Sounds scientific to me. I hope I have flashlight batteries for when Nibiru comes "blasting through" the solar system. (As far as I can tell from a brief survey of the subject, "Planet X" is an artifact of some infrared anomalies that may or may not have "planetary" reality. Scientists disagree, but few have formed apocalyptic cults around it.) Of course, this summary leaves out the various UFO versions of Planet X (and 2012) theories in which space aliens are going to manifest themselves, maybe hopping off Planet X during a flyby as either Wise Teachers or Sadistic Destroyers. Spiritual idiocy doesn't afflict only the ignorant, of course. See this recent account of how Sir Arthur Conan Doyle, creator of the great rationalist detective Sherlock Holmes, got taken in by spiritualists.


Maya empire

Maya calendar associated with the seasonal agricultural cycle central to the survival of the ancient. Planet X on Collision Course With Earth some say that's out there: the mysterious Planet X, aka Nibiru, on collision course with the Earth-or at least disrupt the flyby. Could such an unknown planet really going into our road in 2012. 

There are no objects out there, said NASA astrobiologist. That's probably the easiest thing to say.

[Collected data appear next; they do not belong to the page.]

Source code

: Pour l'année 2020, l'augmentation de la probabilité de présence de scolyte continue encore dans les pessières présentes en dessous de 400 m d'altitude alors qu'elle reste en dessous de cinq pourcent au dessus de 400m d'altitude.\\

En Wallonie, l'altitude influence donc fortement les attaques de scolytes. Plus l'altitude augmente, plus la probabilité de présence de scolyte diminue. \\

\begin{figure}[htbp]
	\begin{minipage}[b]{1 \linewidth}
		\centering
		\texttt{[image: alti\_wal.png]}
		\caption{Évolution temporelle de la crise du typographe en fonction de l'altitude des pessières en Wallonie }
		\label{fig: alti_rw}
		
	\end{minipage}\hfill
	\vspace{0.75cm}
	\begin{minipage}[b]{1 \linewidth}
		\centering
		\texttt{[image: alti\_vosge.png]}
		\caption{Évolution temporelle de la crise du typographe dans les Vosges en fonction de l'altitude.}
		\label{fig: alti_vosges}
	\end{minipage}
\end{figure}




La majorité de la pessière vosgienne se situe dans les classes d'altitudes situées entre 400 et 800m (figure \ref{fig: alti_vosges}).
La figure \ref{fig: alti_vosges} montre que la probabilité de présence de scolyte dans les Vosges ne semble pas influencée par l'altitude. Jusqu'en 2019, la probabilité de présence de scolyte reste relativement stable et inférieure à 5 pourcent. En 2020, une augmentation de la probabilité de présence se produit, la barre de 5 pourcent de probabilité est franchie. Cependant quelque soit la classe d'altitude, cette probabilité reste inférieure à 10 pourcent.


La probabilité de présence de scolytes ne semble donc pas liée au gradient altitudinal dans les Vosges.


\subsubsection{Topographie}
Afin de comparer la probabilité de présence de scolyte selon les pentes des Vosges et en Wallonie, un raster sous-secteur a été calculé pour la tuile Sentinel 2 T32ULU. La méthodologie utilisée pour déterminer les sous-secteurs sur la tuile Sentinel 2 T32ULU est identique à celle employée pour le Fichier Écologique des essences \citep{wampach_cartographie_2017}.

The origins of this theory really ahead of broad interest in 2012. Popularized in part by a woman who claimed to receive messages from extraterrestrials, that Nibiru doomsday originally estimated for the year 2003. If there is a planet or a brown dwarf or anything that would be in the inner solar system three years from now, astronomers will learn about it for decades and will be visible to the naked eye now. 

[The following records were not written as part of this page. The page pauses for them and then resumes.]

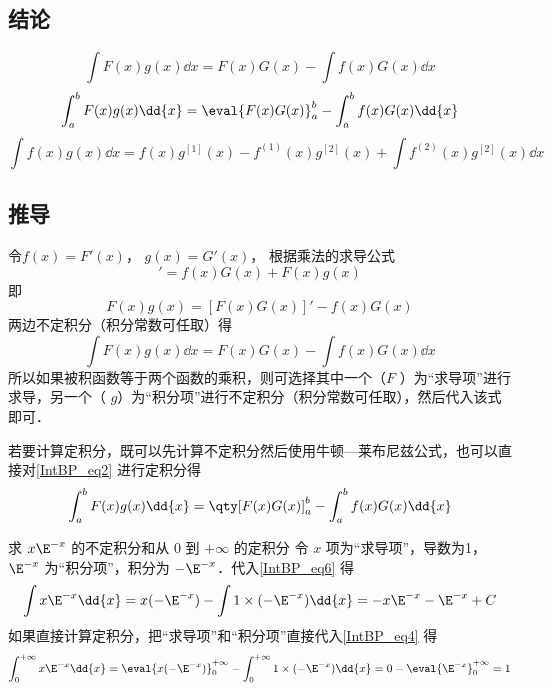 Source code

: 

\subsection{结论}
\begin{equation}\label{IntBP_eq1}
\int F(x)g(x)\dd{x}  = F(x)G(x) - \int f(x)G(x)\dd{x}
\end{equation}
\begin{equation}
\int_a^b F(x)g(x) \dd{x}  = \eval{F(x)G(x)}_a^b - \int_a^b f(x)G(x) \dd{x}
\end{equation}
\begin{equation}
\int f(x)g(x) \dd{x}  = f(x)g^{[1]}(x) - f^{(1)}(x)g^{[2]}(x) + \int f^{(2)}(x) g^{[2]}(x) \dd{x}
\end{equation}

\subsection{推导}
令$f(x) = F'(x)$，  $g(x) = G'(x)$， 根据乘法的求导公式%
\begin{equation}
[F(x)G(x)]' = f(x)G(x) + F(x)g(x)
\end{equation}
即
\begin{equation}\label{IntBP_eq2}
F(x)g(x) = [F(x)G(x)]' - f(x)G(x)
\end{equation}
两边不定积分（积分常数可任取）得
\begin{equation}\label{IntBP_eq6}
\int F(x)g(x) \dd{x}  = F(x)G(x) - \int f(x)G(x) \dd{x}
\end{equation}
所以如果被积函数等于两个函数的乘积，则可选择其中一个（$F$ ）为“求导项”进行求导，另一个（ $g$）为“积分项”进行不定积分（积分常数可任取），然后代入该式即可．

若要计算定积分，既可以先计算不定积分然后使用牛顿—莱布尼兹公式，也可以直接对\autoref{IntBP_eq2} 进行定积分得
\begin{equation}\label{IntBP_eq4}
\int_a^b F(x)g(x) \dd{x}  = \qty[ F(x)G(x) ]_a^b - \int_a^b f(x)G(x) \dd{x}
\end{equation}

\begin{exam}{求 $x \E^{ - x}$ 的不定积分和从 $0$ 到 $+\infty$ 的定积分}
令 $x$ 项为“求导项”，导数为1， $\E^{ - x}$ 为“积分项”，积分为 $-\E^{ - x}$．代入\autoref{IntBP_eq6} 得
\begin{equation}
\int x \E^{ - x} \dd{x}  = x(-\E^{ - x}) - \int 1 \times (-\E^{ - x}) \dd{x}  =  - x \E^{ - x} - \E^{ - x} + C
\end{equation}
如果直接计算定积分，把“求导项”和“积分项”直接代入\autoref{IntBP_eq4} 得
\begin{equation}
\int_0^{+\infty} x \E^{-x} \dd{x}  = \eval{ x( - \E^{-x}) }_0^{ + \infty } - \int_0^{+\infty} 1 \times (-\E^{-x}) \dd{x}  = 0 - \eval{ \E^{-x} }_0^{+\infty} = 1
\end{equation}
\end{exam}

In 2012 several disaster scenarios, our own sun is the enemy. Our stars are environmentally friendly, it was rumored, would produce deadly eruptions of solar flares, turn on the heat in the Earth. Solar activity waxes and reduced in accordance with the approximately 11-year cycle. Large flares can indeed damage the communications and systems of other mundane, but scientists have no indication of the sun, at least in the short term, will issue a storm powerful enough to fry the planet. It turned out that the sun did not fit the schedule, NASA astronomers said. Hope that this cycle may not reach its peak in 2012, but one or two years later.